### [Exercise details]
How many of the lines below hold the string "Profile"? Say only the number.

### [Given data]
########################################

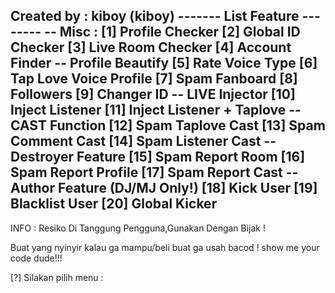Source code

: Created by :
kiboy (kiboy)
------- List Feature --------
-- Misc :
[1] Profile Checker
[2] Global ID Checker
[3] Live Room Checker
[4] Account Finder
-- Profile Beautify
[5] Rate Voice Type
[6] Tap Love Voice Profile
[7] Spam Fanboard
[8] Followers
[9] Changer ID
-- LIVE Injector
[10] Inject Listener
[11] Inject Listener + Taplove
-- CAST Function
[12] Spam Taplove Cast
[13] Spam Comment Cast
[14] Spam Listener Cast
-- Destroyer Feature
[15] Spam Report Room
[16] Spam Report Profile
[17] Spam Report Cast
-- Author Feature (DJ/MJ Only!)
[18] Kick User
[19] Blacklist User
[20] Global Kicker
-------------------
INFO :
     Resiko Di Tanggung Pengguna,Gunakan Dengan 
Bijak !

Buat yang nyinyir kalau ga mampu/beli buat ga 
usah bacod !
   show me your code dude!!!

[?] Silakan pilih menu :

########################################

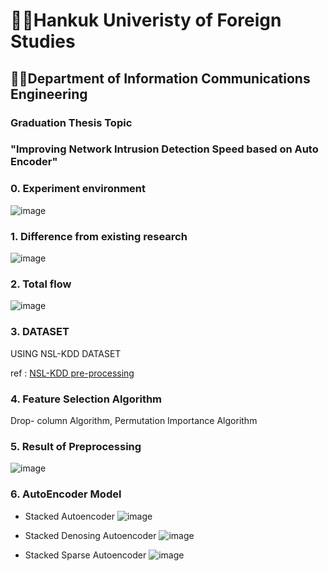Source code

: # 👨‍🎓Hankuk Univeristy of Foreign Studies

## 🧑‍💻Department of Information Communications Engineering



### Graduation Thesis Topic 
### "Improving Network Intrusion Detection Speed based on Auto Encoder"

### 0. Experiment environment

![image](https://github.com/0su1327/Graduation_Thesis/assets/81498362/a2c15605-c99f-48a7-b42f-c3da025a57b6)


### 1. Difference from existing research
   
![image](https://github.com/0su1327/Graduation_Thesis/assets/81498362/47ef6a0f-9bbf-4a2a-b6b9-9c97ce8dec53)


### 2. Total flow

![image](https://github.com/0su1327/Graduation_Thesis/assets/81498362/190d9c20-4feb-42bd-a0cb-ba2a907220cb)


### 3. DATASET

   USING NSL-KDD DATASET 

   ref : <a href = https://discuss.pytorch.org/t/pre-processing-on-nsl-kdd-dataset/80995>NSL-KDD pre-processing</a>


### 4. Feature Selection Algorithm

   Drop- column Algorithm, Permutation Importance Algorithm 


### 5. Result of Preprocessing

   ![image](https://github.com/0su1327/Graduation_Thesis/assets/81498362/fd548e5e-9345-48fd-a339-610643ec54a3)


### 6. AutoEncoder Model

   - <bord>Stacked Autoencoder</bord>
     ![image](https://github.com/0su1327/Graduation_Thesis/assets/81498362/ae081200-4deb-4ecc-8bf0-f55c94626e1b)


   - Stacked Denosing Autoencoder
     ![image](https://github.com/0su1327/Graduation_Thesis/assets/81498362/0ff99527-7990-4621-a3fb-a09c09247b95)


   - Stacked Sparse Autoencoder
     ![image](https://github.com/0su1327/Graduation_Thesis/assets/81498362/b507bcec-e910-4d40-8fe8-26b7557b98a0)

########################################

### [Exercise answer]
4